● **ACTIVITY**
In the entries below, go to the line containing "3. **Enforcing consistency** in UIs is hard." and repeat it along with every later line, exactly.

● **DATA RECORDS**
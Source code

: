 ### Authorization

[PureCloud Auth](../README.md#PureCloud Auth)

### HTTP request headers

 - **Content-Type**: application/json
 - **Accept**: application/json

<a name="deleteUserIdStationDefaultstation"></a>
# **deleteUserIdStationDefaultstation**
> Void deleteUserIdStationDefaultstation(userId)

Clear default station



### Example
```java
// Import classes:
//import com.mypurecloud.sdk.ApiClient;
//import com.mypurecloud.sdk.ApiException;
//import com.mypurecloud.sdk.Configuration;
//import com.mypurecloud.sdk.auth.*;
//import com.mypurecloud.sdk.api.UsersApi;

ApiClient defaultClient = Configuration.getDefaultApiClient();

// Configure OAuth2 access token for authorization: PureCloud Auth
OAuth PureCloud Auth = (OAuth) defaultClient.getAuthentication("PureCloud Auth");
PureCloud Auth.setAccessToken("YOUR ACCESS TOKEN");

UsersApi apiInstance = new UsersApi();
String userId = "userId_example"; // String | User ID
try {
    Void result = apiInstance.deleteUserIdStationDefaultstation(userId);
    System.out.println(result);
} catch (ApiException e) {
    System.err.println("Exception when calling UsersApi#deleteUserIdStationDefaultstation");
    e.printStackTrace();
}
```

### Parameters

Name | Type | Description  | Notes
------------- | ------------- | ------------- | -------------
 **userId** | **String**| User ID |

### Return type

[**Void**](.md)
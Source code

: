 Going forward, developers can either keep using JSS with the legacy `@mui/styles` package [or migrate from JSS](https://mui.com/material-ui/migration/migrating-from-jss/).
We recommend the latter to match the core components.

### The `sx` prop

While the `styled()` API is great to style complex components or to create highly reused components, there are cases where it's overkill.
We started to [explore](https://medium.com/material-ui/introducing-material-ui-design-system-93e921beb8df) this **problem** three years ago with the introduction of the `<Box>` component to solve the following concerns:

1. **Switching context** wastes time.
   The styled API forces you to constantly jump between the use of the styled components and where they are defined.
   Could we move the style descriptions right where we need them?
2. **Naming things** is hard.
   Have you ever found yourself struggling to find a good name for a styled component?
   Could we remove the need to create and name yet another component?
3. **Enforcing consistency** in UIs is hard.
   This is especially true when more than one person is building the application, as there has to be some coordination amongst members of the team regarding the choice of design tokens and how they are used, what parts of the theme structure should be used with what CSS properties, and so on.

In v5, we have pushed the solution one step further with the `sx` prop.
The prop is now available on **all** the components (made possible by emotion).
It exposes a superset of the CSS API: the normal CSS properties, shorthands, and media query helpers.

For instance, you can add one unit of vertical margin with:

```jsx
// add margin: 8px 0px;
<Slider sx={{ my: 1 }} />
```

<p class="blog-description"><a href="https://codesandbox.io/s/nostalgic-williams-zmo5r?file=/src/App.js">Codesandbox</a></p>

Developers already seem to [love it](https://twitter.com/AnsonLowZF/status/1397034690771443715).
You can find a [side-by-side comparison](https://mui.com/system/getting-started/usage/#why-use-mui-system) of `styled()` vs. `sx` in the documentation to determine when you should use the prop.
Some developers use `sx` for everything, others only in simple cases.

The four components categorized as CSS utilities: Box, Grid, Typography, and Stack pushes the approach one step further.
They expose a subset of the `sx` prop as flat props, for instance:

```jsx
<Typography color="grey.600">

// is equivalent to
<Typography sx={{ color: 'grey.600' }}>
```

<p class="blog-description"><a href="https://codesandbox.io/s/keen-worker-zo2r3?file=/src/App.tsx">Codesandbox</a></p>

● **OUTPUT**
3. **Enforcing consistency** in UIs is hard.
   This is especially true when more than one person is building the application, as there has to be some coordination amongst members of the team regarding the choice of design tokens and how they are used, what parts of the theme structure should be used with what CSS properties, and so on.

In v5, we have pushed the solution one step further with the `sx` prop.
The prop is now available on **all** the components (made possible by emotion).
It exposes a superset of the CSS API: the normal CSS properties, shorthands, and media query helpers.

For instance, you can add one unit of vertical margin with:

```jsx
// add margin: 8px 0px;
<Slider sx={{ my: 1 }} />
```

<p class="blog-description"><a href="https://codesandbox.io/s/nostalgic-williams-zmo5r?file=/src/App.js">Codesandbox</a></p>

Developers already seem to [love it](https://twitter.com/AnsonLowZF/status/1397034690771443715).
You can find a [side-by-side comparison](https://mui.com/system/getting-started/usage/#why-use-mui-system) of `styled()` vs. `sx` in the documentation to determine when you should use the prop.
Some developers use `sx` for everything, others only in simple cases.

The four components categorized as CSS utilities: Box, Grid, Typography, and Stack pushes the approach one step further.
They expose a subset of the `sx` prop as flat props, for instance:

```jsx
<Typography color="grey.600">

// is equivalent to
<Typography sx={{ color: 'grey.600' }}>
```

<p class="blog-description"><a href="https://codesandbox.io/s/keen-worker-zo2r3?file=/src/App.tsx">Codesandbox</a></p>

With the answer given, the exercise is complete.